## Task description
Only lines containing the word "with" belong in the answer; copy each one from the records.

Source texts of formatted documents
'''

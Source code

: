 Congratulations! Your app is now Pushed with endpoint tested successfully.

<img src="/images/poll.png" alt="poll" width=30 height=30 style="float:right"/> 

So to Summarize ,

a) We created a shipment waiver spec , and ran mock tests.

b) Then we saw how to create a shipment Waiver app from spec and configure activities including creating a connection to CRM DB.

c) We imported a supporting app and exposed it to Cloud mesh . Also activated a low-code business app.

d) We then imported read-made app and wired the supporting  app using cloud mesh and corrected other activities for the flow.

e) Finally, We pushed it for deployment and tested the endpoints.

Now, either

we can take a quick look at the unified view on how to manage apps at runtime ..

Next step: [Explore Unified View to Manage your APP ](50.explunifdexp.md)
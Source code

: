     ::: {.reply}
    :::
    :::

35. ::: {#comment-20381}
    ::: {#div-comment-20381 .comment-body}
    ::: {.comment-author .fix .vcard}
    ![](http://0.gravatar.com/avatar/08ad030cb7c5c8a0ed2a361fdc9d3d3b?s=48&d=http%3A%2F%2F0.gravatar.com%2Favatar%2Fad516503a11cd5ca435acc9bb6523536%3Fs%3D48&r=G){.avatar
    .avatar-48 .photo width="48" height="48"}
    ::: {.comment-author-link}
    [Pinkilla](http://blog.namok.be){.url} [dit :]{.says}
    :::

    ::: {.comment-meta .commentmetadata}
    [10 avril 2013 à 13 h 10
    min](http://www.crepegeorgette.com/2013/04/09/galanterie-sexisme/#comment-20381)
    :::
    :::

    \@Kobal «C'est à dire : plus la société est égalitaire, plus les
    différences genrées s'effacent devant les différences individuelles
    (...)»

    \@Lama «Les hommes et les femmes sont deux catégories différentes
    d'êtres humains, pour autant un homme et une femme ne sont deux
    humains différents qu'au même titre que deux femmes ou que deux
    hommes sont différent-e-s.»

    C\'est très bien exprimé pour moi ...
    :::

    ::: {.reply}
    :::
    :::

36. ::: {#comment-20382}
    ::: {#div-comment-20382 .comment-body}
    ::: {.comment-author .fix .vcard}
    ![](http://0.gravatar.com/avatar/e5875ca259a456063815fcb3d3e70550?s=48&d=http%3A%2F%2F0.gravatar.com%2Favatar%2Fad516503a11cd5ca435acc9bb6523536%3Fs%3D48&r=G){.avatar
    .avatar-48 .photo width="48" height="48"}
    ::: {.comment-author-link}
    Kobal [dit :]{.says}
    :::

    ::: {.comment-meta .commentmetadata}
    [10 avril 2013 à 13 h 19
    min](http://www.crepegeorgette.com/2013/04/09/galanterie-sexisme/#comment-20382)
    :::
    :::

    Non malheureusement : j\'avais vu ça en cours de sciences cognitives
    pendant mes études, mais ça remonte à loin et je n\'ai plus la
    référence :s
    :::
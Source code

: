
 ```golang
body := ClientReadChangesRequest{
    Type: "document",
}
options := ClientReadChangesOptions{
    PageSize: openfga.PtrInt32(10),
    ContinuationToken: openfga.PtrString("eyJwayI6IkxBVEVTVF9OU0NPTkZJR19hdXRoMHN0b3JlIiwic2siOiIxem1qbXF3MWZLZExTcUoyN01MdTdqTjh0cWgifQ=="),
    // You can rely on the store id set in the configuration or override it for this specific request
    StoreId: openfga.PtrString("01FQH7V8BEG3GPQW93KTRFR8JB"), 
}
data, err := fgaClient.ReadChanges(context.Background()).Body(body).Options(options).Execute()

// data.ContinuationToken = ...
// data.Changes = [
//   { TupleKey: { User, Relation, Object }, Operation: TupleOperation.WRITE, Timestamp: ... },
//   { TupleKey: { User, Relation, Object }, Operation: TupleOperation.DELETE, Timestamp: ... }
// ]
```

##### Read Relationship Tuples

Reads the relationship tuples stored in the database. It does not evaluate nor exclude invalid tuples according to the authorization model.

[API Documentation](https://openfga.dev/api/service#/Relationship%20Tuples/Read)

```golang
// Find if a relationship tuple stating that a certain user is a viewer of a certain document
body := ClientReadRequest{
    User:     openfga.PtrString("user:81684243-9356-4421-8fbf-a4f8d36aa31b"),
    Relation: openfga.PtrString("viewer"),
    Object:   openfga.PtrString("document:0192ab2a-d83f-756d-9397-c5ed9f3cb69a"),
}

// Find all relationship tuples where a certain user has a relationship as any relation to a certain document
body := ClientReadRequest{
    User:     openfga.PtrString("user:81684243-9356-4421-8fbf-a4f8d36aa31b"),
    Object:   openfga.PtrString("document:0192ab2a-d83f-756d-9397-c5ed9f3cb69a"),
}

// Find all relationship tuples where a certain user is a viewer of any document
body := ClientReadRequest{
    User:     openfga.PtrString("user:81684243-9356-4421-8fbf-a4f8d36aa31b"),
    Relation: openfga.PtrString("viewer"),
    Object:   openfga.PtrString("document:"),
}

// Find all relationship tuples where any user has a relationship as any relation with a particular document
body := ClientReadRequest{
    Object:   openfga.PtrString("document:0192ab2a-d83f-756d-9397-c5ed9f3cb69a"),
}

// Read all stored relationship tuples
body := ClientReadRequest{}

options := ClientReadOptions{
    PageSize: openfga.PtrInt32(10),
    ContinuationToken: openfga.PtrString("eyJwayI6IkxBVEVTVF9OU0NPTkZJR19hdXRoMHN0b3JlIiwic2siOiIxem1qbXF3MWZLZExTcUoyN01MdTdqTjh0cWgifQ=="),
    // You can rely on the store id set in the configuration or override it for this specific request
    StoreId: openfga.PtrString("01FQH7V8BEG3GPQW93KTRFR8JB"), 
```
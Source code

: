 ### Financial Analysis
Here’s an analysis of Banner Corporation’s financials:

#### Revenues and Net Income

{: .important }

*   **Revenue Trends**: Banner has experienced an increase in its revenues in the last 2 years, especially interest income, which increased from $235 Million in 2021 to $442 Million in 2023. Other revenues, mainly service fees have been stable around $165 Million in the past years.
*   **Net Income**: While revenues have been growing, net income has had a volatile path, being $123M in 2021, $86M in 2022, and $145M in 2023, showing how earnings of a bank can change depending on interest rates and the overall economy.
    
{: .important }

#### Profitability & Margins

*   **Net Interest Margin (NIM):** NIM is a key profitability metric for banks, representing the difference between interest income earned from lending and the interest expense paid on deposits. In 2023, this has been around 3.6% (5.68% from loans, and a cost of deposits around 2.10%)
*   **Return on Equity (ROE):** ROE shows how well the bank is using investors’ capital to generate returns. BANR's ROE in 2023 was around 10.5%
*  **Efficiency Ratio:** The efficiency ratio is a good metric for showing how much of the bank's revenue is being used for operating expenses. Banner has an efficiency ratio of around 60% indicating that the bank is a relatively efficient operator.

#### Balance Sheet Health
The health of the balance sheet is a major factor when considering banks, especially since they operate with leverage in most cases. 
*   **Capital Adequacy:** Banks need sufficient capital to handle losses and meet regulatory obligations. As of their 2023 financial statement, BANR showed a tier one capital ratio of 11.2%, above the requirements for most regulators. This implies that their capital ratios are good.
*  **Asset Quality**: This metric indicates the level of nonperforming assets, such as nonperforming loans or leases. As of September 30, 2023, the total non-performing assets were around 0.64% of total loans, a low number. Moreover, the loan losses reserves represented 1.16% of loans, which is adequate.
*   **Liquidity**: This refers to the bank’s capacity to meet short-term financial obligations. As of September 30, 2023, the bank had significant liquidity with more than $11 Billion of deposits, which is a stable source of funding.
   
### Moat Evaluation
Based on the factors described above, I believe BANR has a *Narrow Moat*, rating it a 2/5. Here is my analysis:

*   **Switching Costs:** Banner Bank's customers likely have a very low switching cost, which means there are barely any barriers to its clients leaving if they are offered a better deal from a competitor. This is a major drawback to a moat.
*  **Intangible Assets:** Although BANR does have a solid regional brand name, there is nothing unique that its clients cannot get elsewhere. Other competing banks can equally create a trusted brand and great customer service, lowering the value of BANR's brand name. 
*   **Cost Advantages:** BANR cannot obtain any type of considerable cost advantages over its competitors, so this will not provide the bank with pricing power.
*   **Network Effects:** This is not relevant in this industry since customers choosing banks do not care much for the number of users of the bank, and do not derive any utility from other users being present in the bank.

'''

## Solution to this problem
: Congratulations! Your app is now Pushed with endpoint tested successfully.
// Find all relationship tuples where any user has a relationship as any relation with a particular document
The health of the balance sheet is a major factor when considering banks, especially since they operate with leverage in most cases. 
*   **Liquidity**: This refers to the bank’s capacity to meet short-term financial obligations. As of September 30, 2023, the bank had significant liquidity with more than $11 Billion of deposits, which is a stable source of funding.
*   **Cost Advantages:** BANR cannot obtain any type of considerable cost advantages over its competitors, so this will not provide the bank with pricing power.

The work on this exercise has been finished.